Does the Democratic Party uphold these mainstream positions? On the contrary: It rejects every one of them.Jacoby draws these conclusions from a "compilation of decades of polling data" entitled " Attitudes on Abortion." The report's summary states,
Although opinion about abortion is stable, it is also deeply ambivalent. Americans are at once pro-life and pro-choice. On the one hand, substantial numbers tell the pollsters that abortion is an act of murder. On the other, they say that the decision to have an abortion should be a personal choice. Those two views are fundamentally contradictory, yet many Americans hold them within themselves. They see no reason to resolve the tensions in their own positions. They believe in the sanctity of life and in the importance of individual choice.How is it possible for so many people to essentially believe that an act of murder should be a personal choice?

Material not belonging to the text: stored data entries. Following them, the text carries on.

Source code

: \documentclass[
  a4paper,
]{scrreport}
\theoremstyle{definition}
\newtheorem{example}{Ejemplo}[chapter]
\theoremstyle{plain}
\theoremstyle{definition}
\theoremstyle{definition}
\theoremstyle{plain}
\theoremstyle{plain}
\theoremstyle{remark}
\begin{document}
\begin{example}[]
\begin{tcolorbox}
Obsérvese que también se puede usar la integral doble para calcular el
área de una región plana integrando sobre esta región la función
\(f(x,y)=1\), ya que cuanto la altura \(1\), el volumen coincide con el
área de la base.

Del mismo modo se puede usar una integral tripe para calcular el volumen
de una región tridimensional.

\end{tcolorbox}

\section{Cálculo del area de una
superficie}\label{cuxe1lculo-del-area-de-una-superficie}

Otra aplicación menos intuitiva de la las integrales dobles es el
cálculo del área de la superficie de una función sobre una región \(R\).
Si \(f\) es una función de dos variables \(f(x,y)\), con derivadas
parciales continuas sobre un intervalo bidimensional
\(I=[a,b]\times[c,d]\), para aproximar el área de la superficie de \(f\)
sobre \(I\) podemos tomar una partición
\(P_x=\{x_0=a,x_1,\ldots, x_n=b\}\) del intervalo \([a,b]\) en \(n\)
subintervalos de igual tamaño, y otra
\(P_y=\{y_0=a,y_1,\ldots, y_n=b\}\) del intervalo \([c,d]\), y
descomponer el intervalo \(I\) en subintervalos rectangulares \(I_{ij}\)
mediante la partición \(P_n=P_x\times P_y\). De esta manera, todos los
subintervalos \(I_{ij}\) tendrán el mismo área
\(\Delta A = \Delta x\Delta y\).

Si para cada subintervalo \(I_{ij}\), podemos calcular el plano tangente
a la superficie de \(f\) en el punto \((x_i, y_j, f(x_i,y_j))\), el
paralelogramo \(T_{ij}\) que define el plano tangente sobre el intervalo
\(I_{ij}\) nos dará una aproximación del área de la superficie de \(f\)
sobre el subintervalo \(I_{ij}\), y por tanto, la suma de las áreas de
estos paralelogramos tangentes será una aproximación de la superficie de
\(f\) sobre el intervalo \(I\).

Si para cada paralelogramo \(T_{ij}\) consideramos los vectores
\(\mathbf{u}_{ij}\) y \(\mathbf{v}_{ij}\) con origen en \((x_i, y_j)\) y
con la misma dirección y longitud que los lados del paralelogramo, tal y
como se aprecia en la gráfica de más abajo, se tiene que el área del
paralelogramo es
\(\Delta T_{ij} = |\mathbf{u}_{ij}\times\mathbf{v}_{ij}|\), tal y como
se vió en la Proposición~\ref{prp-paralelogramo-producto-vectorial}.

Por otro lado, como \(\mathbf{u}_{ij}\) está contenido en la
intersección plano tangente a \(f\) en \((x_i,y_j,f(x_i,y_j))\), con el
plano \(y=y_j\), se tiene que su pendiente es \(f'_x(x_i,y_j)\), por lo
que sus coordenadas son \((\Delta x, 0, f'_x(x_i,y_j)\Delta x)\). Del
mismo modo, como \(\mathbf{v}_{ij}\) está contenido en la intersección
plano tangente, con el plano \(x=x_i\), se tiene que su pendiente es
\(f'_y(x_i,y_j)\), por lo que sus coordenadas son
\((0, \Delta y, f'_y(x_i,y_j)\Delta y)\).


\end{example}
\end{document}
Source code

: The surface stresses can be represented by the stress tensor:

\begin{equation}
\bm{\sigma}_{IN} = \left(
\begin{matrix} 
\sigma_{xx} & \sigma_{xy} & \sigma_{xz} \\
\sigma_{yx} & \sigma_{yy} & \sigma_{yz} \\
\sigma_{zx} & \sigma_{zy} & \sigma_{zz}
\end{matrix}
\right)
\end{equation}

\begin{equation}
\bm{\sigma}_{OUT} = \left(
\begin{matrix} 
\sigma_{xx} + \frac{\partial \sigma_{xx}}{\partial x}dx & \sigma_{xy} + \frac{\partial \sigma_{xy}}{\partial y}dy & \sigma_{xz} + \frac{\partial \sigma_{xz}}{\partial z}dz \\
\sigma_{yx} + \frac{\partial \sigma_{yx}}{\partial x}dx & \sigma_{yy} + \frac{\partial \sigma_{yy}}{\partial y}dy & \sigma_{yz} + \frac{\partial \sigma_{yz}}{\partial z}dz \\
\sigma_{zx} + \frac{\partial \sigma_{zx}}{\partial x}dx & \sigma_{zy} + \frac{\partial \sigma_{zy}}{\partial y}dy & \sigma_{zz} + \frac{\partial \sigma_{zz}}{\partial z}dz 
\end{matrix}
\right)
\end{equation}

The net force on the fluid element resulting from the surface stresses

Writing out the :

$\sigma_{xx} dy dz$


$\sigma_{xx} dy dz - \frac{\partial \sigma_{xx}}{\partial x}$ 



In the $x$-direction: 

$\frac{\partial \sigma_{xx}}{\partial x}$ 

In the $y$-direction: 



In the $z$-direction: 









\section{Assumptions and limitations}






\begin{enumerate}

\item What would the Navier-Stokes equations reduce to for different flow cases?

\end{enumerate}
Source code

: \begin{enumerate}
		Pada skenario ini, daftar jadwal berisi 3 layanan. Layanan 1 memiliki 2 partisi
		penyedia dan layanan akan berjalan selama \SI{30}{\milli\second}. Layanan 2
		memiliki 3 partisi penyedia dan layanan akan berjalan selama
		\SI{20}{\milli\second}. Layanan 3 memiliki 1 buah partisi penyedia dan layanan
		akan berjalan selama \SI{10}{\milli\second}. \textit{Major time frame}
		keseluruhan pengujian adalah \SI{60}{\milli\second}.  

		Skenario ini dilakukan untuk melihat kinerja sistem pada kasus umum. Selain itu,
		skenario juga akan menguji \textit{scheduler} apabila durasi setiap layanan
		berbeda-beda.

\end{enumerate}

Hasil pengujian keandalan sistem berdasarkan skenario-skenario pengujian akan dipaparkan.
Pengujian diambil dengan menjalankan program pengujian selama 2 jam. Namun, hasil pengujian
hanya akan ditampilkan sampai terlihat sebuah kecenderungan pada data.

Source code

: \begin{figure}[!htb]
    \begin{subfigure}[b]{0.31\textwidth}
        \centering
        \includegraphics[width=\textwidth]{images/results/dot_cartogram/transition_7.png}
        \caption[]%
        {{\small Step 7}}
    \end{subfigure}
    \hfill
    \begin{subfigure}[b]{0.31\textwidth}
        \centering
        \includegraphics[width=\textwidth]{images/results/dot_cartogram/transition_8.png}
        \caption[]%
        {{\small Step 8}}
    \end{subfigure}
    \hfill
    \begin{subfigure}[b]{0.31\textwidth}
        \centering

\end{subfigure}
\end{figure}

Perhaps it's because, as the report explains, some 90% of Americans have never been active in the abortion debate. Those of us who have argued about this ad nauseum have been pushed to look further into legal precedents, philosophical perspectives, and so on. Hopefully we've also been compelled to consider the inevitably complicated ramifications of abortion policy proposals (whether to restrict abortion or maintain the status quo). In contrast, I imagine the topic of abortion--much less all the details it can involve--come up relatively rarely for most people.
I'm curious to know the average American's "abortion literacy." What do people believe our current abortion laws permit and restrict? How often do they believe the hard cases (i.e. life-threatening pregnancies or pregnancies resulting from rape) occur? What resources do they think are available to women with unplanned pregnancies? Why do they think women choose abortion?
How close are the average American's expectations to reality? If most people were as informed as those active in the abortion debate, how would that affect popular perspective on abortion?